Study material:
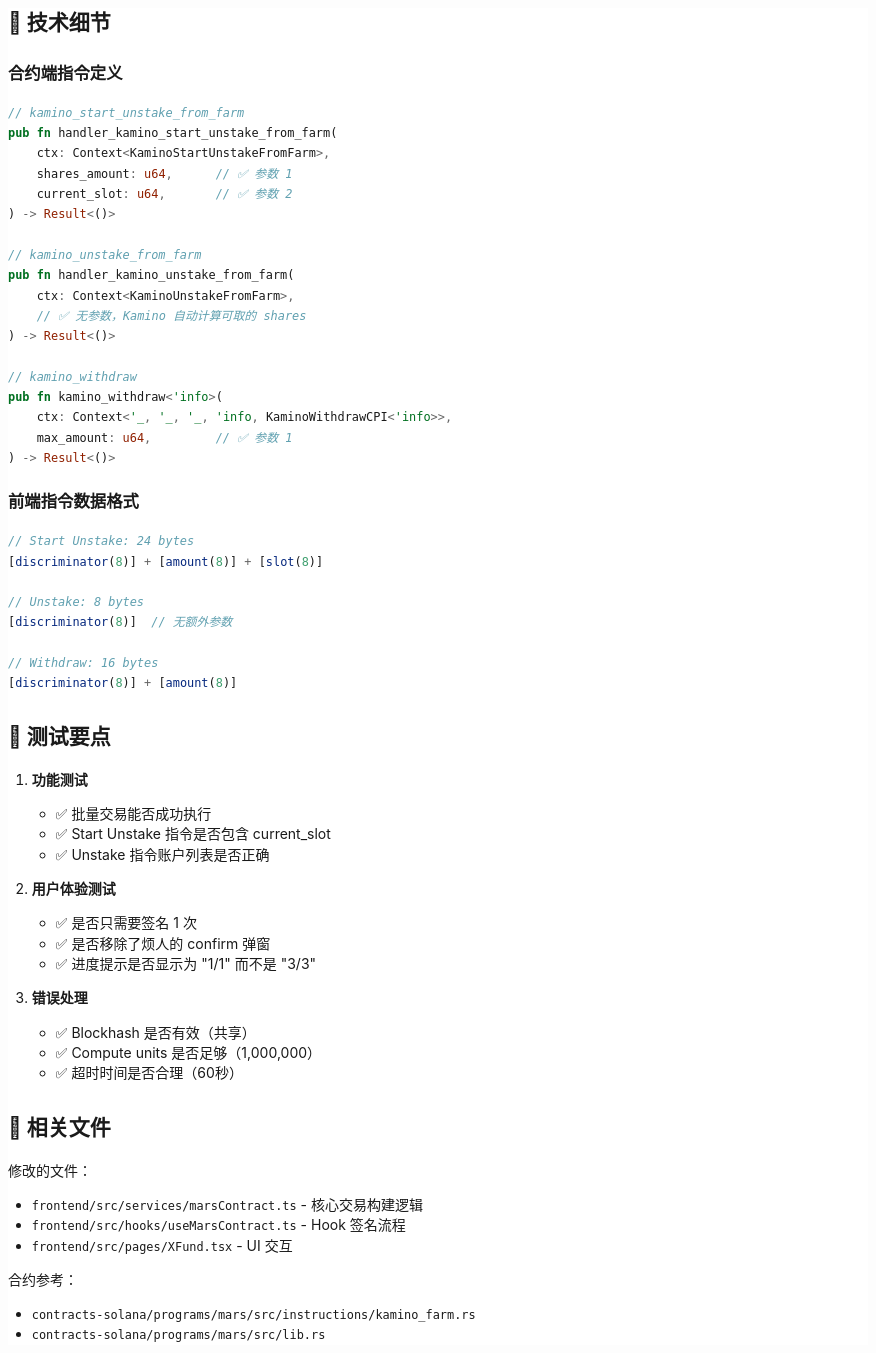 ## 🎯 技术细节

### 合约端指令定义

```rust
// kamino_start_unstake_from_farm
pub fn handler_kamino_start_unstake_from_farm(
    ctx: Context<KaminoStartUnstakeFromFarm>,
    shares_amount: u64,      // ✅ 参数 1
    current_slot: u64,       // ✅ 参数 2
) -> Result<()>

// kamino_unstake_from_farm
pub fn handler_kamino_unstake_from_farm(
    ctx: Context<KaminoUnstakeFromFarm>,
    // ✅ 无参数，Kamino 自动计算可取的 shares
) -> Result<()>

// kamino_withdraw
pub fn kamino_withdraw<'info>(
    ctx: Context<'_, '_, '_, 'info, KaminoWithdrawCPI<'info>>,
    max_amount: u64,         // ✅ 参数 1
) -> Result<()>
```

### 前端指令数据格式

```typescript
// Start Unstake: 24 bytes
[discriminator(8)] + [amount(8)] + [slot(8)]

// Unstake: 8 bytes
[discriminator(8)]  // 无额外参数

// Withdraw: 16 bytes
[discriminator(8)] + [amount(8)]
```

## 🚀 测试要点

1. **功能测试**
   - ✅ 批量交易能否成功执行
   - ✅ Start Unstake 指令是否包含 current_slot
   - ✅ Unstake 指令账户列表是否正确

2. **用户体验测试**
   - ✅ 是否只需要签名 1 次
   - ✅ 是否移除了烦人的 confirm 弹窗
   - ✅ 进度提示是否显示为 "1/1" 而不是 "3/3"

3. **错误处理**
   - ✅ Blockhash 是否有效（共享）
   - ✅ Compute units 是否足够（1,000,000）
   - ✅ 超时时间是否合理（60秒）

## 📝 相关文件

修改的文件：
- `frontend/src/services/marsContract.ts` - 核心交易构建逻辑
- `frontend/src/hooks/useMarsContract.ts` - Hook 签名流程
- `frontend/src/pages/XFund.tsx` - UI 交互

合约参考：
- `contracts-solana/programs/mars/src/instructions/kamino_farm.rs`
- `contracts-solana/programs/mars/src/lib.rs`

Your task:
Copy exactly, and only, the lines from the line that contains "- ✅ 批量交易能否成功执行" through the end of the data above.

Answer below:
   - ✅ 批量交易能否成功执行
   - ✅ Start Unstake 指令是否包含 current_slot
   - ✅ Unstake 指令账户列表是否正确

2. **用户体验测试**
   - ✅ 是否只需要签名 1 次
   - ✅ 是否移除了烦人的 confirm 弹窗
   - ✅ 进度提示是否显示为 "1/1" 而不是 "3/3"

3. **错误处理**
   - ✅ Blockhash 是否有效（共享）
   - ✅ Compute units 是否足够（1,000,000）
   - ✅ 超时时间是否合理（60秒）

## 📝 相关文件

修改的文件：
- `frontend/src/services/marsContract.ts` - 核心交易构建逻辑
- `frontend/src/hooks/useMarsContract.ts` - Hook 签名流程
- `frontend/src/pages/XFund.tsx` - UI 交互

合约参考：
- `contracts-solana/programs/mars/src/instructions/kamino_farm.rs`
- `contracts-solana/programs/mars/src/lib.rs`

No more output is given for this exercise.